-------- MATERIAL TO PROCESS

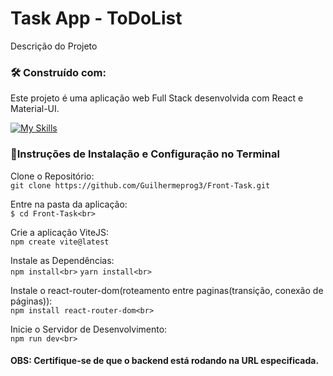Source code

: # Task App - ToDoList<br>

Descrição do Projeto<br>

### 🛠️ Construído com:
Este projeto é uma aplicação web Full Stack desenvolvida com React e Material-UI.<br>

[![My Skills](https://skillicons.dev/icons?i=react,materialui,vite)](https://skillicons.dev)

### 🔧Instruções de Instalação e Configuração no Terminal<br>
Clone o Repositório:<br>
`git clone https://github.com/Guilhermeprog3/Front-Task.git`<br>

Entre na pasta da aplicação:<br>
`$ cd Front-Task<br>`

Crie a aplicação ViteJS:<br>
`npm create vite@latest`<br>

Instale as Dependências:<br>
`npm install<br>`
`yarn install<br>`

Instale o react-router-dom(roteamento entre paginas(transição, conexão de páginas)):<br>
`npm install react-router-dom<br>`

Inicie o Servidor de Desenvolvimento:<br>
`npm run dev<br>`

#### OBS: Certifique-se de que o backend está rodando na URL especificada. <br>

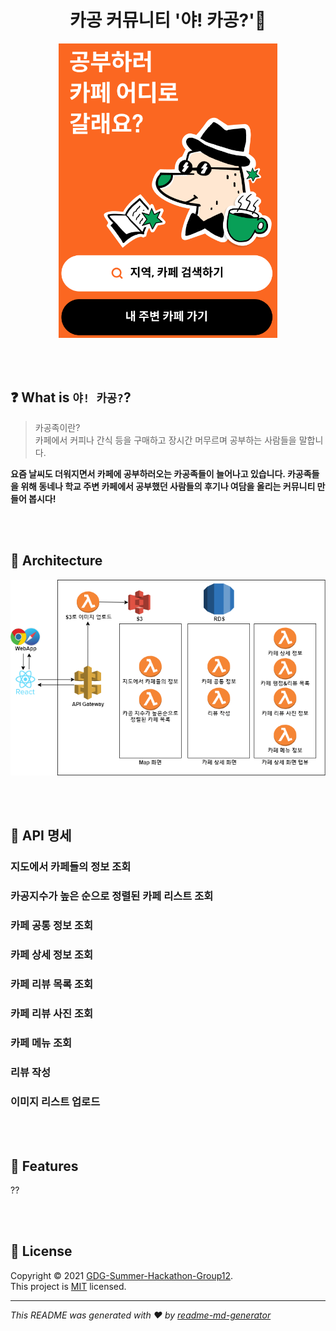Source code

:<h1 align="center">카공 커뮤니티 '야! 카공?'👋</h1>

<p align="center">
<img width="350" src="./assets/main.png" />
</p>

<br><br>

## ❓ What is `야! 카공?`?

> 카공족이란? <br> 카페에서 커피나 간식 등을 구매하고 장시간 머무르며 공부하는 사람들을 말합니다.

**요즘 날씨도 더워지면서 카페에 공부하러오는 카공족들이 늘어나고 있습니다. 카공족들을 위해 동네나 학교 주변 카페에서 공부했던 사람들의 후기나 여담을 올리는 커뮤니티 만들어 봅시다!**

<br><br>

## 📌 Architecture

<p align="center">
<img src="./assets/kagong_diagram.png" />
</p>

<br><br>

## 🚩 API 명세

### 지도에서 카페들의 정보 조회

### 카공지수가 높은 순으로 정렬된 카페 리스트 조회

### 카페 공통 정보 조회

### 카페 상세 정보 조회

### 카페 리뷰 목록 조회

### 카페 리뷰 사진 조회 

### 카페 메뉴 조회

### 리뷰 작성

### 이미지 리스트 업로드

<br><br>

## 🎈 Features

??


<br><br>

## 📝 License

Copyright © 2021 [GDG-Summer-Hackathon-Group12](https://github.com/GDG-Summer-Hackathon-Group12).<br/>
This project is [MIT](https://github.com/GDG-Summer-Hackathon-Group12/serverless-backend/blob/main/LICENSE) licensed.
***
_This README was generated with ❤️ by [readme-md-generator](https://github.com/kefranabg/readme-md-generator)_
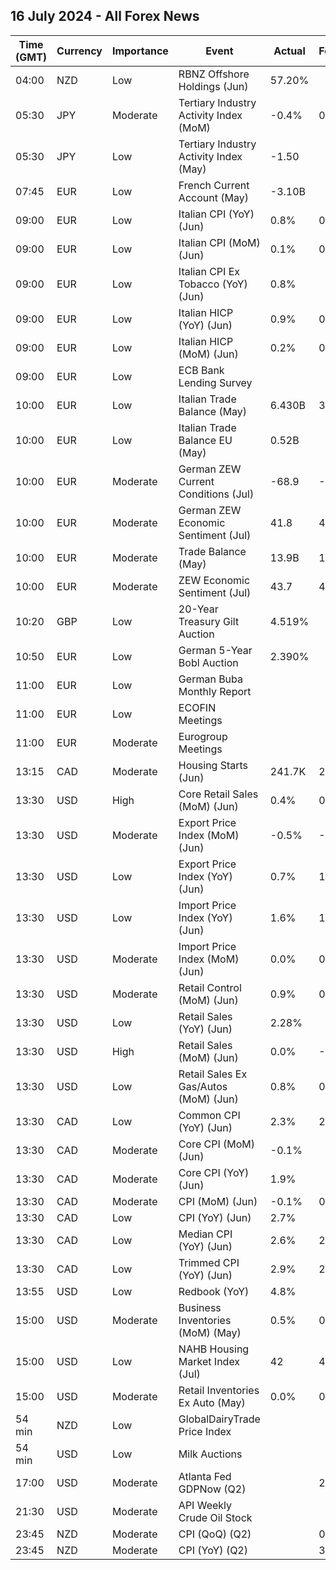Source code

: ## 16 July 2024 - All Forex News

| Time (GMT) | Currency | Importance | Event | Actual | Forecast | Previous |
|------|----------|------------|-------|--------|----------|----------|
| 04:00 | NZD | Low | RBNZ Offshore Holdings (Jun) | 57.20% |  | 57.80% |
| 05:30 | JPY | Moderate | Tertiary Industry Activity Index (MoM) | -0.4% | 0.1% | 2.2% |
| 05:30 | JPY | Low | Tertiary Industry Activity Index (May) | -1.50 |  | -9.20 |
| 07:45 | EUR | Low | French Current Account (May) | -3.10B |  | -3.50B |
| 09:00 | EUR | Low | Italian CPI (YoY) (Jun) | 0.8% | 0.8% | 0.8% |
| 09:00 | EUR | Low | Italian CPI (MoM) (Jun) | 0.1% | 0.1% | 0.2% |
| 09:00 | EUR | Low | Italian CPI Ex Tobacco (YoY) (Jun) | 0.8% |  | 0.8% |
| 09:00 | EUR | Low | Italian HICP (YoY) (Jun) | 0.9% | 0.9% | 0.8% |
| 09:00 | EUR | Low | Italian HICP (MoM) (Jun) | 0.2% | 0.2% | 0.2% |
| 09:00 | EUR | Low | ECB Bank Lending Survey |  |  |  |
| 10:00 | EUR | Low | Italian Trade Balance (May) | 6.430B | 3.550B | 4.829B |
| 10:00 | EUR | Low | Italian Trade Balance EU (May) | 0.52B |  | -0.21B |
| 10:00 | EUR | Moderate | German ZEW Current Conditions (Jul) | -68.9 | -74.3 | -73.8 |
| 10:00 | EUR | Moderate | German ZEW Economic Sentiment (Jul) | 41.8 | 41.2 | 47.5 |
| 10:00 | EUR | Moderate | Trade Balance (May) | 13.9B | 18.0B | 14.2B |
| 10:00 | EUR | Moderate | ZEW Economic Sentiment (Jul) | 43.7 | 48.1 | 51.3 |
| 10:20 | GBP | Low | 20-Year Treasury Gilt Auction | 4.519% |  | 4.580% |
| 10:50 | EUR | Low | German 5-Year Bobl Auction | 2.390% |  | 2.450% |
| 11:00 | EUR | Low | German Buba Monthly Report |  |  |  |
| 11:00 | EUR | Low | ECOFIN Meetings |  |  |  |
| 11:00 | EUR | Moderate | Eurogroup Meetings |  |  |  |
| 13:15 | CAD | Moderate | Housing Starts (Jun) | 241.7K | 255.0K | 264.9K |
| 13:30 | USD | High | Core Retail Sales (MoM) (Jun) | 0.4% | 0.1% | 0.1% |
| 13:30 | USD | Moderate | Export Price Index (MoM) (Jun) | -0.5% | -0.1% | -0.7% |
| 13:30 | USD | Low | Export Price Index (YoY) (Jun) | 0.7% | 1.0% | 0.5% |
| 13:30 | USD | Low | Import Price Index (YoY) (Jun) | 1.6% | 1.0% | 1.4% |
| 13:30 | USD | Moderate | Import Price Index (MoM) (Jun) | 0.0% | 0.2% | -0.2% |
| 13:30 | USD | Moderate | Retail Control (MoM) (Jun) | 0.9% | 0.2% | 0.4% |
| 13:30 | USD | Low | Retail Sales (YoY) (Jun) | 2.28% |  | 2.59% |
| 13:30 | USD | High | Retail Sales (MoM) (Jun) | 0.0% | -0.3% | 0.3% |
| 13:30 | USD | Low | Retail Sales Ex Gas/Autos (MoM) (Jun) | 0.8% | 0.2% | 0.3% |
| 13:30 | CAD | Low | Common CPI (YoY) (Jun) | 2.3% | 2.4% | 2.4% |
| 13:30 | CAD | Moderate | Core CPI (MoM) (Jun) | -0.1% |  | 0.6% |
| 13:30 | CAD | Moderate | Core CPI (YoY) (Jun) | 1.9% |  | 1.8% |
| 13:30 | CAD | Moderate | CPI (MoM) (Jun) | -0.1% | 0.1% | 0.6% |
| 13:30 | CAD | Low | CPI (YoY) (Jun) | 2.7% |  | 2.9% |
| 13:30 | CAD | Low | Median CPI (YoY) (Jun) | 2.6% | 2.7% | 2.7% |
| 13:30 | CAD | Low | Trimmed CPI (YoY) (Jun) | 2.9% | 2.8% | 2.9% |
| 13:55 | USD | Low | Redbook (YoY) | 4.8% |  | 6.3% |
| 15:00 | USD | Moderate | Business Inventories (MoM) (May) | 0.5% | 0.4% | 0.3% |
| 15:00 | USD | Low | NAHB Housing Market Index (Jul) | 42 | 43 | 43 |
| 15:00 | USD | Moderate | Retail Inventories Ex Auto (May) | 0.0% | 0.0% | 0.3% |
| 54 min | NZD | Low | GlobalDairyTrade Price Index |  |  | -6.9% |
| 54 min | USD | Low | Milk Auctions |  |  | 3,782.0 |
| 17:00 | USD | Moderate | Atlanta Fed GDPNow (Q2) |  | 2.0% | 2.0% |
| 21:30 | USD | Moderate | API Weekly Crude Oil Stock |  |  | -1.923M |
| 23:45 | NZD | Moderate | CPI (QoQ) (Q2) |  | 0.5% | 0.6% |
| 23:45 | NZD | Moderate | CPI (YoY) (Q2) |  | 3.5% | 4.0% |
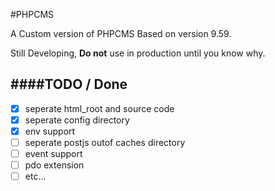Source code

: #PHPCMS

A Custom version of PHPCMS Based on version 9.59.

Still Developing, **Do not** use in production until you know why.

####TODO / Done
------------

- [x] seperate html_root and source code
- [x] seperate config directory
- [x] env support
- [ ] seperate postjs outof caches directory
- [ ] event support
- [ ] pdo extension
- [ ] etc...
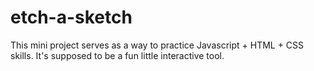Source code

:# etch-a-sketch
This mini project serves as a way to practice Javascript + HTML + CSS skills. It's supposed to be a fun little interactive tool.
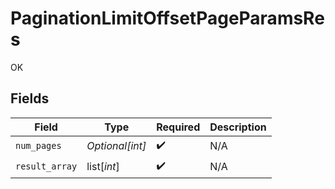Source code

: # PaginationLimitOffsetPageParamsRes

OK


## Fields

| Field              | Type               | Required           | Description        |
| ------------------ | ------------------ | ------------------ | ------------------ |
| `num_pages`        | *Optional[int]*    | :heavy_check_mark: | N/A                |
| `result_array`     | list[*int*]        | :heavy_check_mark: | N/A                |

----------------

Copy exactly the part of the material above that opens with the line containing "### 카공지수가 높은 순으로 정렬된 카페 리스트 조회" and closes with the line containing "-0.4% | 0.1% | 2.2% |", ends included. Drop the images.

### 카공지수가 높은 순으로 정렬된 카페 리스트 조회

### 카페 공통 정보 조회

### 카페 상세 정보 조회

### 카페 리뷰 목록 조회

### 카페 리뷰 사진 조회 

### 카페 메뉴 조회

### 리뷰 작성

### 이미지 리스트 업로드

<br><br>

## 🎈 Features

??


<br><br>

## 📝 License

Copyright © 2021 [GDG-Summer-Hackathon-Group12](https://github.com/GDG-Summer-Hackathon-Group12).<br/>
This project is [MIT](https://github.com/GDG-Summer-Hackathon-Group12/serverless-backend/blob/main/LICENSE) licensed.
***
_This README was generated with ❤️ by [readme-md-generator](https://github.com/kefranabg/readme-md-generator)_
Source code

: ## 16 July 2024 - All Forex News

| Time (GMT) | Currency | Importance | Event | Actual | Forecast | Previous |
|------|----------|------------|-------|--------|----------|----------|
| 04:00 | NZD | Low | RBNZ Offshore Holdings (Jun) | 57.20% |  | 57.80% |
| 05:30 | JPY | Moderate | Tertiary Industry Activity Index (MoM) | -0.4% | 0.1% | 2.2% |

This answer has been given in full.